Published 3 Sep 2025 in cs.CV, cs.AI, cs.HC, and cs.LG

Abstract: Next-generation AI companions must go beyond general video understanding to resolve spatial and temporal references in dynamic, real-world environments. Existing Video LLMs (Video LLMs), while capable of coarse-level comprehension, struggle with fine-grained, spatiotemporal reasoning, especially when user queries rely on time-based event references for temporal anchoring, or gestural cues for spatial anchoring to clarify object references and positions. To bridge this critical gap, we introduce Strefer, a synthetic instruction data generation framework designed to equip Video LLMs with spatiotemporal referring and reasoning capabilities.
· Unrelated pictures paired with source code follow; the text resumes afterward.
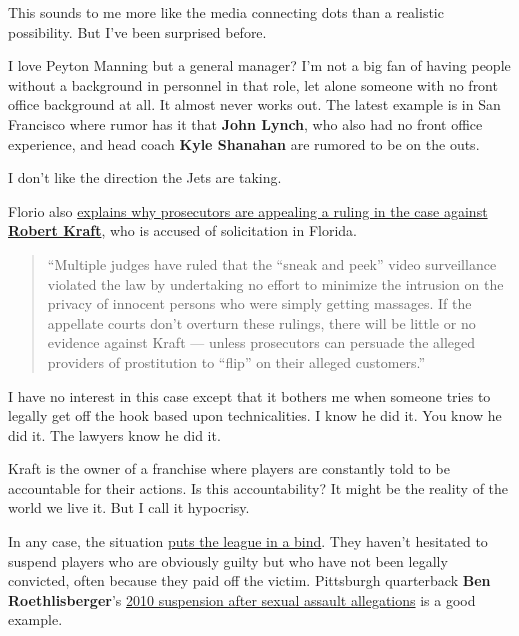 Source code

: \documentclass[11pt]{article}
\begin{document}
This sounds to me more like the media connecting dots than a realistic possibility.  But I've been surprised before.

I love Peyton Manning but a general manager?  I'm not a big fan of having people without a background in personnel in that role, let alone someone with no front office background at all. It almost never works out.  The latest example is in San Francisco where rumor has it that \textbf{John Lynch}, who also had no front office experience, and head coach \textbf{Kyle Shanahan} are rumored to be on the outs.

I don’t like the direction the Jets are taking.

\item Florio also \href{https://profootballtalk.nbcsports.com/2019/05/17/prosecution-appeals-suppression-order-in-kraft-case/}{explains why prosecutors are appealing a ruling in the case against \textbf{Robert Kraft}}, who is accused of solicitation in Florida.

\begin{quote}
``Multiple judges have ruled that the “sneak and peek” video surveillance violated the law by undertaking no effort to minimize the intrusion on the privacy of innocent persons who were simply getting massages. If the appellate courts don’t overturn these rulings, there will be little or no evidence against Kraft — unless prosecutors can persuade the alleged providers of prostitution to “flip” on their alleged customers.''
\end{quote}

I have no interest in this case except that it bothers me when someone tries to legally get off the hook based upon technicalities.  I know he did it.  You know he did it.  The lawyers know he did it.

Kraft is the owner of a franchise where players are constantly told to be accountable for their actions.  Is this accountability?  It might be the reality of the world we live it.  But I call it hypocrisy.

In any case, the situation \href{https://profootballtalk.nbcsports.com/2019/05/16/if-robert-kraft-is-exonerated-what-happens-next/}{puts the league in a bind}.  They  haven't hesitated to suspend players who are obviously guilty but who have not been legally convicted, often because they paid off the victim.  Pittsburgh quarterback \textbf{Ben Roethlisberger}'s \href{https://en.wikipedia.org/wiki/Ben_Roethlisberger#Sexual_assault_allegations}{2010 suspension after sexual assault allegations} is a good example.
\end{document}
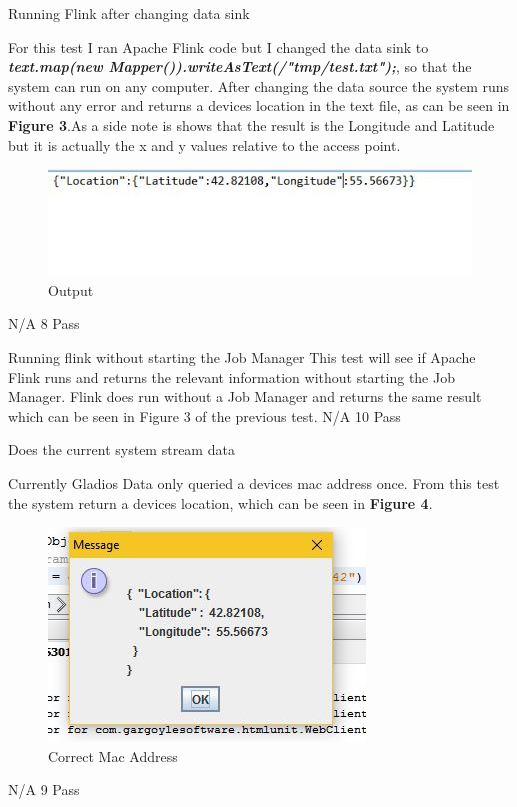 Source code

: {Running Flink after changing data sink}
{For this test I ran Apache Flink code but I changed the data sink to \textbf{\textit{  text.map(new Mapper()).writeAsText(/"tmp/test.txt");}}, so that the system can run on any computer. After changing the data source the system runs without any error and returns a devices location in the text file, as can be seen in \textbf{Figure 3}.As a side note is shows that the result is the Longitude and Latitude but it is actually the x and y values relative to the access point.
		\begin{figure}[h]
			\centering
			\includegraphics{query_location_results.jpg}
			\caption{Output}
			\label{fig:Output}
		\end{figure} 
}
		
{N/A}
{8}
{Pass}
		
{Running flink without starting the Job Manager}
{This test will see if Apache Flink runs and returns the relevant information without starting the Job Manager. Flink does run without a Job Manager and returns the same result which can be seen in Figure 3 of the previous test.}
{N/A}
{10}
{Pass}

{Does the current system stream data}
{Currently Gladios Data only queried a devices mac address once. From this test the system return a devices location, which can be seen in \textbf{Figure 4}.
		\begin{figure}[h]
			\centering
			\includegraphics{right_mac.jpg}
			\caption{Correct Mac Address}
			\label{fig:right_mac}
		\end{figure} 
}
{N/A}
{9}	
{Pass}	
	

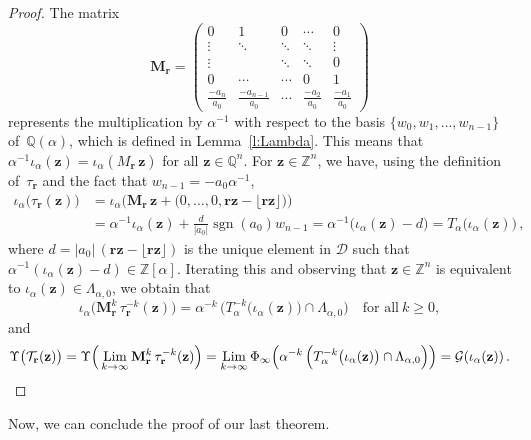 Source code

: \documentclass[12pt]{amsart}
\theoremstyle{definition}
\theoremstyle{remark}
\numberwithin{equation}{section}
\begin{document}
\begin{proof}
The matrix
\[
\mathbf{M}_\mathbf{r} = \begin{pmatrix}
0 & 1 & 0 & \cdots & 0 \\
\vdots & \ddots & \ddots & \ddots & \vdots \\
\vdots & & \ddots & \ddots & 0 \\
0 & \cdots & \cdots & 0 & 1 \\
\frac{-a_n}{a_0} & \frac{-a_{n-1}}{a_0} & \cdots & \frac{-a_2}{a_0} & \frac{-a_1}{a_0}
\end{pmatrix}
\]
represents the multiplication by $\alpha^{-1}$ with respect to the basis $\{w_0,w_1,\ldots,w_{n-1}\}$ of~$\mathbb{Q}(\alpha)$, which is defined in Lemma~\ref{l:Lambda}.
This means that $\alpha^{-1} \iota_\alpha(\mathbf{z}) = \iota_\alpha(M_\mathbf{r}\, \mathbf{z})$ for all $\mathbf{z} \in \mathbb{Q}^n$.
For $\mathbf{z} \in \mathbb{Z}^n$, we have, using the definition of~$\tau_\mathbf{r}$ and the fact that $w_{n-1} = - a_0 \alpha^{-1}$,
\begin{align*}
\iota_\alpha\big(\tau_\mathbf{r}(\mathbf{z})\big) & = \iota_\alpha\big(\mathbf{M}_\mathbf{r}\, \mathbf{z} + \big(0, \ldots, 0, \mathbf{r z} - \lfloor \mathbf{r z} \rfloor\big)\big) \\
& = \alpha^{-1} \iota_\alpha(\mathbf{z}) + \tfrac{d}{|a_0|} \mathop{\mathrm{sgn}}(a_0) w_{n-1} = \alpha^{-1} \big(\iota_\alpha(\mathbf{z}) - d\big) = T_\alpha\big(\iota_\alpha(\mathbf{z})\big)\,,
\end{align*}
where $d = |a_0|\, (\mathbf{r z} - \lfloor \mathbf{r z} \rfloor)$ is the unique element in $\mathcal{D}$ such that $\alpha^{-1} (\iota_\alpha(\mathbf{z}) - d) \in \mathbb{Z}[\alpha]$.
Iterating this and observing that $\mathbf{z} \in \mathbb{Z}^n$ is equivalent to $\iota_\alpha(\mathbf{z}) \in \Lambda_{\alpha,0}$, we obtain that
\[
\iota_\alpha\big(\mathbf{M}_\mathbf{r}^k\, \tau_\mathbf{r}^{-k}(\mathbf{z})\big) = \alpha^{-k}\, \Big(T_\alpha^{-k}\big(\iota_\alpha(\mathbf{z})\big) \cap \Lambda_{\alpha,0}\Big) \quad \mbox{for all}\ k \ge 0,
\]
and
\[
\Upsilon\big(\mathcal{T}_\mathbf{r}(\mathbf{z})\big) = \Upsilon\Big(\mathop{\mathrm{Lim}}_{k\to\infty} \mathbf{M}_\mathbf{r}^k\, \tau_\mathbf{r}^{-k}(\mathbf{z})\Big) = \mathop{\mathrm{Lim}}_{k\to\infty} \Phi_\infty\Big(\alpha^{-k}\, \Big(T_\alpha^{-k}\big(\iota_\alpha(\mathbf{z})\big) \cap \Lambda_{\alpha,0}\Big)\Big) = \mathcal{G}(\iota_\alpha(\mathbf{z}))\,. \qedhere
\]
\end{proof}

Now, we can conclude the proof of our last theorem.
\end{document}
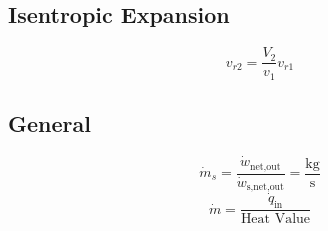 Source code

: \documentclass[10pt,landscape]{article}
\begin{document}
\begin{multicols}{3}
\subsection{Isentropic Expansion}
\begin{equation}
    v_{r2}=\frac{V_2}{v_1}v_{r1}
\end{equation}
\subsection{General}
\begin{equation}
    \dot{m}_s=\frac{\dot{w}_{\text{net,out}}}{\dot{w}_{\text{s,net,out}}}=\frac{\text{kg}}{\text{s}}
\end{equation}
\begin{equation}
    \dot{m}=\frac{\dot{q}_{\text{in}}}{\text{Heat Value}}    
\end{equation}


\end{multicols}
\end{document}
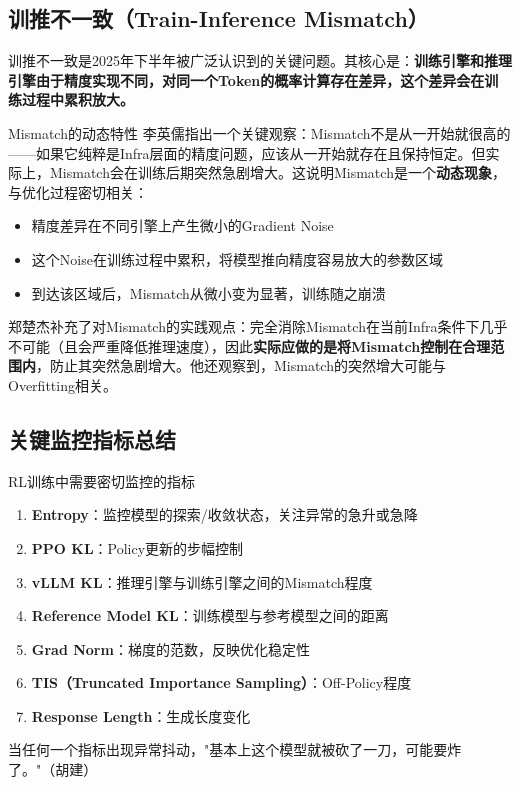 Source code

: \documentclass[a4paper]{article}
\begin{document}
\subsection{训推不一致（Train-Inference Mismatch）}

训推不一致是2025年下半年被广泛认识到的关键问题。其核心是：\textbf{训练引擎和推理引擎由于精度实现不同，对同一个Token的概率计算存在差异，这个差异会在训练过程中累积放大。}

\begin{warningbox}{Mismatch的动态特性}
李英儒指出一个关键观察：Mismatch不是从一开始就很高的——如果它纯粹是Infra层面的精度问题，应该从一开始就存在且保持恒定。但实际上，Mismatch会在训练后期突然急剧增大。这说明Mismatch是一个\textbf{动态现象}，与优化过程密切相关：
\begin{itemize}
    \item 精度差异在不同引擎上产生微小的Gradient Noise
    \item 这个Noise在训练过程中累积，将模型推向精度容易放大的参数区域
    \item 到达该区域后，Mismatch从微小变为显著，训练随之崩溃
\end{itemize}
\end{warningbox}

郑楚杰补充了对Mismatch的实践观点：完全消除Mismatch在当前Infra条件下几乎不可能（且会严重降低推理速度），因此\textbf{实际应做的是将Mismatch控制在合理范围内}，防止其突然急剧增大。他还观察到，Mismatch的突然增大可能与Overfitting相关。

\subsection{关键监控指标总结}

\begin{importantbox}{RL训练中需要密切监控的指标}
\begin{enumerate}
    \item \textbf{Entropy}：监控模型的探索/收敛状态，关注异常的急升或急降
    \item \textbf{PPO KL}：Policy更新的步幅控制
    \item \textbf{vLLM KL}：推理引擎与训练引擎之间的Mismatch程度
    \item \textbf{Reference Model KL}：训练模型与参考模型之间的距离
    \item \textbf{Grad Norm}：梯度的范数，反映优化稳定性
    \item \textbf{TIS（Truncated Importance Sampling）}：Off-Policy程度
    \item \textbf{Response Length}：生成长度变化
\end{enumerate}
当任何一个指标出现异常抖动，"基本上这个模型就被砍了一刀，可能要炸了。"（胡建）
\end{importantbox}
\end{document}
Strefer produces diverse instruction-tuning data using a data engine that pseudo-annotates temporally dense, fine-grained video metadata, capturing rich spatial and temporal information in a structured manner, including subjects, objects, their locations as masklets, and their action descriptions and timelines. Our approach enhances the ability of Video LLMs to interpret spatial and temporal references, fostering more versatile, space-time-aware reasoning essential for real-world AI companions. Without using proprietary models, costly human annotation, or the need to annotate large volumes of new videos, experimental evaluations show that models trained with data produced by Strefer outperform baselines on tasks requiring spatial and temporal disambiguation. Additionally, these models exhibit enhanced space-time-aware reasoning, establishing a new foundation for perceptually grounded, instruction-tuned Video LLMs.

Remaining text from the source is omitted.